They all grabbed their neglected drinks.

“To the old man, the best man I ever knew.”

The best man I ever knew


James M. Skibo

(Story inspired by Michael Loukinen’s film, Good Man in the Woods)

Part 1

Their campsite was on a hill overlooking Ice Lake. The two couples, Tom and Sheri, and Chuck and Meghan, had been coming here since before they were married. Sheri and Meghan had known each other going back to their days at Holy Cross High School in Chicago. They stayed in touch during college despite the fact that Sheri went to Northwestern and Meghan, Notre Dame. It was there that they met their spouses, who got along great, despite their constant friendly banter about the prowess of their respective universities.

“Knute Rockne,  Ara Parseghian, Lou Holtz, Joe Montana, Paul Hornung, George Gipp, come on, there is nothing like the Notre Dame tradition,” needled Chuck.
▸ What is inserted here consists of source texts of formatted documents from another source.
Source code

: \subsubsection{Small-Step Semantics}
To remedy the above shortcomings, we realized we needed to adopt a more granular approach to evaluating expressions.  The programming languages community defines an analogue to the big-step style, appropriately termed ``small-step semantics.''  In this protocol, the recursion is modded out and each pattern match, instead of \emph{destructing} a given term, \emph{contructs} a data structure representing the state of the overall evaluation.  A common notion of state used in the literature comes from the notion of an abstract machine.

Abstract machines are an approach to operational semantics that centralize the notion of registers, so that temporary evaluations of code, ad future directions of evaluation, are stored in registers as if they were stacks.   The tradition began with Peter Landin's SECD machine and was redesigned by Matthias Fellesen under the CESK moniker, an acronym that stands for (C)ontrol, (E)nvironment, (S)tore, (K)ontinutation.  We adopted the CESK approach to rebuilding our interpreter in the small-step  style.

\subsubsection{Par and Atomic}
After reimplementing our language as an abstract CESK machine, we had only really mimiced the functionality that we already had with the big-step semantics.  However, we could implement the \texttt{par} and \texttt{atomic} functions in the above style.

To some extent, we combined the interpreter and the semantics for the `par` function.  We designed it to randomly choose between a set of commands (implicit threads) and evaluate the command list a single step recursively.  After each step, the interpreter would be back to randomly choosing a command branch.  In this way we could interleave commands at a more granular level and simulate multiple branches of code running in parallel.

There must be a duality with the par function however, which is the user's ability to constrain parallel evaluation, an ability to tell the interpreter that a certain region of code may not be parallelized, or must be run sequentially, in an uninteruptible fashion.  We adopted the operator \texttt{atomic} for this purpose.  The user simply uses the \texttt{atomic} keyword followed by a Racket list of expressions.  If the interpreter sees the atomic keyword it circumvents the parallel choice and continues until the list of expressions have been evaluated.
“Football, what’s the big deal,” quipped Tom, “Isn’t a university supposed to be a place for the pursuit of knowledge? Northwestern has far more Nobel Prize winners than those Irish brutes.”

Sheri and Meghan rolled their eyes. They knew that this could go on for hours. Despite the banter, they all enjoyed time together, away from Chicago’s fast pace. They had camped other places, but they preferred this site overlooking Ice Lake in the National Forest in Michigan’s Upper Peninsula. The lake is not named for its water temperature, though it was indeed frigid, but instead because ice was harvested here for iceboxes that predate modern refrigeration. The foundation for the lakeside icehouse was still visible.

They liked to camp in late summer, when the mosquitos were gone but the days were still warm. In the city this time of year it would still be hot, but here there was always a morning chill. Ice Lake had plenty of fish to catch from their kayaks, and there were hundreds of miles of hiking trails. Today was like many days in the north woods—they would not see another soul on the lake or during their afternoon hikes. Despite its isolation, they could drive right to the site, which afforded them the benefit of bringing along many amenities that made their tent camping a bit more comfortable.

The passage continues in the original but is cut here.